Операция «Гадюка» (сборник) - Булычев Кир. Страница 111

Император усмехнулся:

— Иногда приходится прибегать к жестким мерам. Что делать, если люди возомнили себя бессмертными? Хотя бессмертия как такового не бывает. Продление жизни, как правило, объясняется падением других функций.

Почему-то император показал на Кюхельбекера. Он подождал, пока Егор очистит банан, и спросил:

— А что еще? Ты рассказывай, рассказывай. Например, о своей семье.

— Семья как семья.

— Отец есть?

— Есть.

— А что же ты не захотел с ними оставаться?

— У меня был конфликт.

— Ну ладно, не рассказывай.
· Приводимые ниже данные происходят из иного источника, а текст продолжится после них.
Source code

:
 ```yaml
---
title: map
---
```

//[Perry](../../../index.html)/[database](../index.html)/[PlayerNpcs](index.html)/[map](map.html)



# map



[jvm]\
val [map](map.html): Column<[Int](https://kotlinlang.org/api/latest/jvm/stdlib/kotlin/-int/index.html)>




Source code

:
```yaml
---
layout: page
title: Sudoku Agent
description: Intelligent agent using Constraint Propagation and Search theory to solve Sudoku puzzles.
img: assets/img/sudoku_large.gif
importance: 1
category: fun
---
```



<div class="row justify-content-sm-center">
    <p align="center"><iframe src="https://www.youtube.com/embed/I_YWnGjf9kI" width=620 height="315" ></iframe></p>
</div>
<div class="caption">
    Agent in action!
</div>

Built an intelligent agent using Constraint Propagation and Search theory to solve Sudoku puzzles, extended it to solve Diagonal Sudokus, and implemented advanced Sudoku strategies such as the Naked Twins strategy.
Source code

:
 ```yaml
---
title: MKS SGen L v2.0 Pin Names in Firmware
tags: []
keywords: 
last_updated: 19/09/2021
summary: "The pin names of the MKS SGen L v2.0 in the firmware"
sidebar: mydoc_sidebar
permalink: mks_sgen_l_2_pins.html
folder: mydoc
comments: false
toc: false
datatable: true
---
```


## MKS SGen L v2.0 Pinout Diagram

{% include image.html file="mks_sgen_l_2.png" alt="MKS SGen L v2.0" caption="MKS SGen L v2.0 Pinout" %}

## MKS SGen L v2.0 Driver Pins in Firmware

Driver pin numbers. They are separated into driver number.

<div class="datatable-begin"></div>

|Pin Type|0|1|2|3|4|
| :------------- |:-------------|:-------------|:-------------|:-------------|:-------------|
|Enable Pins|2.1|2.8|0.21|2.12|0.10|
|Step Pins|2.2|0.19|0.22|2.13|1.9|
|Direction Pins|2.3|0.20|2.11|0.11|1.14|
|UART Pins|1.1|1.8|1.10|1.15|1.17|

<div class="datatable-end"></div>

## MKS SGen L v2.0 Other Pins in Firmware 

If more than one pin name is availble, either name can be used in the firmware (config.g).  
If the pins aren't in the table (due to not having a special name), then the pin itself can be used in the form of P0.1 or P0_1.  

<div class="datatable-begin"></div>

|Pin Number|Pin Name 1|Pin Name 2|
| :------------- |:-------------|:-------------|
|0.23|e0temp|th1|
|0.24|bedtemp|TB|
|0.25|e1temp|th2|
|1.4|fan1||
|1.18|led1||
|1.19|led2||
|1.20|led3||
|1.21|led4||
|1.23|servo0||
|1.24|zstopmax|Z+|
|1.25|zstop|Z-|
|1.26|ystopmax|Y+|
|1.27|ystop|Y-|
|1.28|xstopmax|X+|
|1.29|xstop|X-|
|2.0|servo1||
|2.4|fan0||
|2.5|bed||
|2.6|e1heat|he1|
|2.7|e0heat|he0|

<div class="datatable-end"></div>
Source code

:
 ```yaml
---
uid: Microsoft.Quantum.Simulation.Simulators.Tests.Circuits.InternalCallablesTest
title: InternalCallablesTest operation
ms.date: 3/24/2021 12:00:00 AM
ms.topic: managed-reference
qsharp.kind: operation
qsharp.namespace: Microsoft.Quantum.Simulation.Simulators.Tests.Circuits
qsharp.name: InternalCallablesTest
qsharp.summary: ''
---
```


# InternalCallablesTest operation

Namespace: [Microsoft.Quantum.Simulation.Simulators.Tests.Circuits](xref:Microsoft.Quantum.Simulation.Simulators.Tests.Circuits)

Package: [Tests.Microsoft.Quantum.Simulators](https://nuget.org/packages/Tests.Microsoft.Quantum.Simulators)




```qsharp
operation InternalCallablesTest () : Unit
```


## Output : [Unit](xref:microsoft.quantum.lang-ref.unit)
В сущности, мне и не очень интересно, что у тебя за конфликт. А как у Людмилы семья? Неблагополучная?

— Не знаю. Я там не был.

— Но она, безусловно, рассказывала.

Егор понял, что император притворяется Павлом. И неумело. Говорит как современный человек. Они тут играют в игры, ленивые игры, потому что боятся потерять власть. Хотя зачем человеку власть в этом холодном болоте?

— Ты слышал мой вопрос, Егор?

— Она живет с матерью, — сказал Егор. — Отец их бросил. Мать со своим новым мужем, или кто он там ей, пьет. Они бьют Людмилу. Она от них убежала.

— Ясно. Неблагополучная семья, — сказал император. — С этим что-то надо делать?

— Она уже хочет вернуться, — сказал Егор.

— Разумеется, — согласился император. — Что ей сейчас делать? Рано.

Он достал длинную тонкую руку, выпиленную из кости. Пальцы руки были загнуты. Этой рукой он принялся чесать себе спину под бронежилетом.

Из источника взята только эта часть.